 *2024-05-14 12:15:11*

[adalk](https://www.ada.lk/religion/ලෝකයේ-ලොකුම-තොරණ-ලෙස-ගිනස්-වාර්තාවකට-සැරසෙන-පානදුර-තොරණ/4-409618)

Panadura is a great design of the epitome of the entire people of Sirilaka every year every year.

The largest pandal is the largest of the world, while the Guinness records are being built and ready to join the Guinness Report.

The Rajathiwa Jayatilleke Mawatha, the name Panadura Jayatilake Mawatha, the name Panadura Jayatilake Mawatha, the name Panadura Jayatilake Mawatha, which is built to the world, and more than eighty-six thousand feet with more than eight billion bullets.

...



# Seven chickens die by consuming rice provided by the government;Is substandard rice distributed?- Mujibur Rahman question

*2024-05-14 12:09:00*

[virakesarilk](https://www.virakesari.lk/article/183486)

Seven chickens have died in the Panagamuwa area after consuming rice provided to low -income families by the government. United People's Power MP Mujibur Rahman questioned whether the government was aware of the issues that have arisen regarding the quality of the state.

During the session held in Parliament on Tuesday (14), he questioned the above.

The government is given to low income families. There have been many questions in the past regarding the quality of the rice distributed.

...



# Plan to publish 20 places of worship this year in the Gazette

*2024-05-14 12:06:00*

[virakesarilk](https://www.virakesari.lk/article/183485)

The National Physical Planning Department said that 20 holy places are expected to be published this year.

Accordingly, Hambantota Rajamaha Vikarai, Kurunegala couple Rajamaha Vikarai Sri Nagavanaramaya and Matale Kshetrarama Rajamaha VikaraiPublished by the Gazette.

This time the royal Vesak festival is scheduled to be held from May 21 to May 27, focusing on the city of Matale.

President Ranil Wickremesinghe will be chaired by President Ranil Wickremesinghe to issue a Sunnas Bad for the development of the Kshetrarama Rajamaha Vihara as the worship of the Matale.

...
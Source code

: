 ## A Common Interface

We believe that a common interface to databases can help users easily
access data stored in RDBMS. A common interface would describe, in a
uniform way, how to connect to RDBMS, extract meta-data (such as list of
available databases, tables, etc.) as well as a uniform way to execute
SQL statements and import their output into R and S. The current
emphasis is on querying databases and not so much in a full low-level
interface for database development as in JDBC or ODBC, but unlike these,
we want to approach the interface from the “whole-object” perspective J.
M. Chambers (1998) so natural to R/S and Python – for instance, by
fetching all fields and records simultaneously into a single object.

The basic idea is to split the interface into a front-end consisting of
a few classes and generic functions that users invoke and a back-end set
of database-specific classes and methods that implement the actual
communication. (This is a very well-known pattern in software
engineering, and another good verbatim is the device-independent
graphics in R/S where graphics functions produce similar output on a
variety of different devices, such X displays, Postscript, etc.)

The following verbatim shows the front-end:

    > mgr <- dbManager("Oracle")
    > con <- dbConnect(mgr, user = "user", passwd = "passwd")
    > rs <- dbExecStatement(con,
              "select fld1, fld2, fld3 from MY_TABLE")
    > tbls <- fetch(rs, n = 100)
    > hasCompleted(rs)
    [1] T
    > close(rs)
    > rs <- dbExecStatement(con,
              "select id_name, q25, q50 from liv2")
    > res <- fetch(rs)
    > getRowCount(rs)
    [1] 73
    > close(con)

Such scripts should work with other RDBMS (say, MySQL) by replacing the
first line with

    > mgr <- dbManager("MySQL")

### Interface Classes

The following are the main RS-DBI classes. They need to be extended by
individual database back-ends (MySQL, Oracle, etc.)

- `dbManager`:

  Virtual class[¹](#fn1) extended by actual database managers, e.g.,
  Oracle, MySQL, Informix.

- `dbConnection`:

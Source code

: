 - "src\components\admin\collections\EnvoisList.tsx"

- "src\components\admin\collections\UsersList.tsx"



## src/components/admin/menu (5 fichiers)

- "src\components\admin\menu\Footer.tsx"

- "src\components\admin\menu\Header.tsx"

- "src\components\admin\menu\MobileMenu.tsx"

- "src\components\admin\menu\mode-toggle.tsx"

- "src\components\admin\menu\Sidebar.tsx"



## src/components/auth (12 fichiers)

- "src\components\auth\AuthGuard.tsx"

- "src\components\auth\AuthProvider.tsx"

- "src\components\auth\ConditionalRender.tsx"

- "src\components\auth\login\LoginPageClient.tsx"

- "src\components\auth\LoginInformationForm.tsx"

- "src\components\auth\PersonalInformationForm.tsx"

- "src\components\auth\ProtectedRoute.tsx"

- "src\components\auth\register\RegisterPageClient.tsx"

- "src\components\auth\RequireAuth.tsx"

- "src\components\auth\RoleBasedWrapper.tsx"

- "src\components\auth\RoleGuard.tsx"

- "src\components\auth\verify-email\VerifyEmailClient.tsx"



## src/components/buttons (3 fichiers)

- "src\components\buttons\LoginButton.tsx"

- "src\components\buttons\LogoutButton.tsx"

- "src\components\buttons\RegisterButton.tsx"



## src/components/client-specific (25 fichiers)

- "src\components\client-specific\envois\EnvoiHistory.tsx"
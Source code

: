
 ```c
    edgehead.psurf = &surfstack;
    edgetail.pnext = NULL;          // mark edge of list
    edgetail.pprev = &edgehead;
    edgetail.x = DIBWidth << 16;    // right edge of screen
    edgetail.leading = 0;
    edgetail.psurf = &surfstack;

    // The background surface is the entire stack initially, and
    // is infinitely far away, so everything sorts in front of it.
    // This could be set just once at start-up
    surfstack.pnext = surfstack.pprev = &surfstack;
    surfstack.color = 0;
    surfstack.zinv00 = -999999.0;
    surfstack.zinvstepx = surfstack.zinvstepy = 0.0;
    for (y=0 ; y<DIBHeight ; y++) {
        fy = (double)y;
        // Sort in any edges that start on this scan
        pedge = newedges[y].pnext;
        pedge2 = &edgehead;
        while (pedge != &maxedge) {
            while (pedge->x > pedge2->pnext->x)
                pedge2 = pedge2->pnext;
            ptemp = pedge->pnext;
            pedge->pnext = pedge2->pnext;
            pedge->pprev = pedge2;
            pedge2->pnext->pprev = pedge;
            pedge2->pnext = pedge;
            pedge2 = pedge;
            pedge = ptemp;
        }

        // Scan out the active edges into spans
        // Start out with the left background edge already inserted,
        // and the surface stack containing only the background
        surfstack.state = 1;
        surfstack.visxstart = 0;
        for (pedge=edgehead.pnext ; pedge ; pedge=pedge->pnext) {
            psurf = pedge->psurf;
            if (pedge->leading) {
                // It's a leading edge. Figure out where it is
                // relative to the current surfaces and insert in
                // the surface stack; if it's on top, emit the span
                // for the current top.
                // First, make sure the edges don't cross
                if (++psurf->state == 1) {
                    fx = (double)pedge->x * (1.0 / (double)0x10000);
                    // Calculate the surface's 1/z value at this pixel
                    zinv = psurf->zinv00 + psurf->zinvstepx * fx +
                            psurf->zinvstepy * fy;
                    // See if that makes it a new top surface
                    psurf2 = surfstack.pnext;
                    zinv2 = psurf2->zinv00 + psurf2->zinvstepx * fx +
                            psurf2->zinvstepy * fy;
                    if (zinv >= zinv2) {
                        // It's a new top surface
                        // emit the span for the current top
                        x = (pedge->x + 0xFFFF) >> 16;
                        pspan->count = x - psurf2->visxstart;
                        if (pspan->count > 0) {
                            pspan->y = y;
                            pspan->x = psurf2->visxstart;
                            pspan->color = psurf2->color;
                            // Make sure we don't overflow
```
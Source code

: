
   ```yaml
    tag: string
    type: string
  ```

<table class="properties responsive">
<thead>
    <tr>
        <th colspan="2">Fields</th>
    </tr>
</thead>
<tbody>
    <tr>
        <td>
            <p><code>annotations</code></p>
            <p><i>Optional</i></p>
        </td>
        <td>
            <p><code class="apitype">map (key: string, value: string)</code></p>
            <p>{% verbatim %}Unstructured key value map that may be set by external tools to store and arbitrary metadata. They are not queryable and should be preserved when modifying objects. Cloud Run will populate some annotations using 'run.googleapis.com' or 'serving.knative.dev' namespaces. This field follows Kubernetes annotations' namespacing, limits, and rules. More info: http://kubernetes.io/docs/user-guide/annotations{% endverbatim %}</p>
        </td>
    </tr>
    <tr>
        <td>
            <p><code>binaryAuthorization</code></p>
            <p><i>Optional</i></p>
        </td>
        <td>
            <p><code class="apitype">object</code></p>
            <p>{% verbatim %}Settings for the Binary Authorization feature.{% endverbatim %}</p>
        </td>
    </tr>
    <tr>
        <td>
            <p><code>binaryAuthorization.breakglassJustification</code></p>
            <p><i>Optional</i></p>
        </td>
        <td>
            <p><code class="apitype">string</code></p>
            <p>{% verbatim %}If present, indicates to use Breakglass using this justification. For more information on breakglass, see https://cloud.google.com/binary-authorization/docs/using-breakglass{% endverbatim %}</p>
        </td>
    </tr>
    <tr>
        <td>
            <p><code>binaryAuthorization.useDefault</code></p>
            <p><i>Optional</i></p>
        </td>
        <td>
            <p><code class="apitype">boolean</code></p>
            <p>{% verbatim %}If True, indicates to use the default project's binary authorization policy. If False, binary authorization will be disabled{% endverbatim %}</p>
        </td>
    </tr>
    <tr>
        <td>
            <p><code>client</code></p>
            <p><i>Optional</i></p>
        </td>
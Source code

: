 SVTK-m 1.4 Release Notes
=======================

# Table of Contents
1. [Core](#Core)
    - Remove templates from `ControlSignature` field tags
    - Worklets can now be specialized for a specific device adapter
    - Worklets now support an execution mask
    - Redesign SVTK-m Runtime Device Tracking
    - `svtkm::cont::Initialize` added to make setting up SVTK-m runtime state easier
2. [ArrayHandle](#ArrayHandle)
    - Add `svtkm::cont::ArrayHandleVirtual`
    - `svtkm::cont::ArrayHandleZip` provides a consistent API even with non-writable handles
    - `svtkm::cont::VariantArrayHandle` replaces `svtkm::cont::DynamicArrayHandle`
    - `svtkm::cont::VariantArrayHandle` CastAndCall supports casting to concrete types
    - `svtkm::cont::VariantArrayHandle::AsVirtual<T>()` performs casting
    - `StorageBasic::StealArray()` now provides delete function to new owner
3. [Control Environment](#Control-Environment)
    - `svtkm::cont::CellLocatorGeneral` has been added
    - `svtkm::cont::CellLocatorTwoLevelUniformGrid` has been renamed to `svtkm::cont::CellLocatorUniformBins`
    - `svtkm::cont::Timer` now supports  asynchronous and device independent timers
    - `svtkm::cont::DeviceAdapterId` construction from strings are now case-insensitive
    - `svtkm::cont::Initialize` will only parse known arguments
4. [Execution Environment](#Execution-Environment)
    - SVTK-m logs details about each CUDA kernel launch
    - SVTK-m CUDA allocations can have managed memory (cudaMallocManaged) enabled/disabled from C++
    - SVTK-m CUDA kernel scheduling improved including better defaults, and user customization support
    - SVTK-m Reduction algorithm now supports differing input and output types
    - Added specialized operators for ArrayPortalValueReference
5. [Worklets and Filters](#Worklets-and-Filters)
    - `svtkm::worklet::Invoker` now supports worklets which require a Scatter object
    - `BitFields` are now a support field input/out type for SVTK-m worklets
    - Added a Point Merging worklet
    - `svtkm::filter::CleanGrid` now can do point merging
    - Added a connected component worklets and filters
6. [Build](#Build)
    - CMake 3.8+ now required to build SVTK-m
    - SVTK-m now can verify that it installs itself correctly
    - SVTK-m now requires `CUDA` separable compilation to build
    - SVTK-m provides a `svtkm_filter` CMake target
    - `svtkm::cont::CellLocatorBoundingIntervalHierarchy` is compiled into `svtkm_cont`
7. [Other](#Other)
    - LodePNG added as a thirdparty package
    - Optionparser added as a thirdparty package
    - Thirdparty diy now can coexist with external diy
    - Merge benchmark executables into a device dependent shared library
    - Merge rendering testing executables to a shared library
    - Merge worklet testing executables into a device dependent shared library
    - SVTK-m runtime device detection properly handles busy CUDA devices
**********
## Exercise aim
The task calls for all lines in the entries that hold "Matale".

## Written solution
Accordingly, Hambantota Rajamaha Vikarai, Kurunegala couple Rajamaha Vikarai Sri Nagavanaramaya and Matale Kshetrarama Rajamaha VikaraiPublished by the Gazette.
This time the royal Vesak festival is scheduled to be held from May 21 to May 27, focusing on the city of Matale.
President Ranil Wickremesinghe will be chaired by President Ranil Wickremesinghe to issue a Sunnas Bad for the development of the Kshetrarama Rajamaha Vihara as the worship of the Matale.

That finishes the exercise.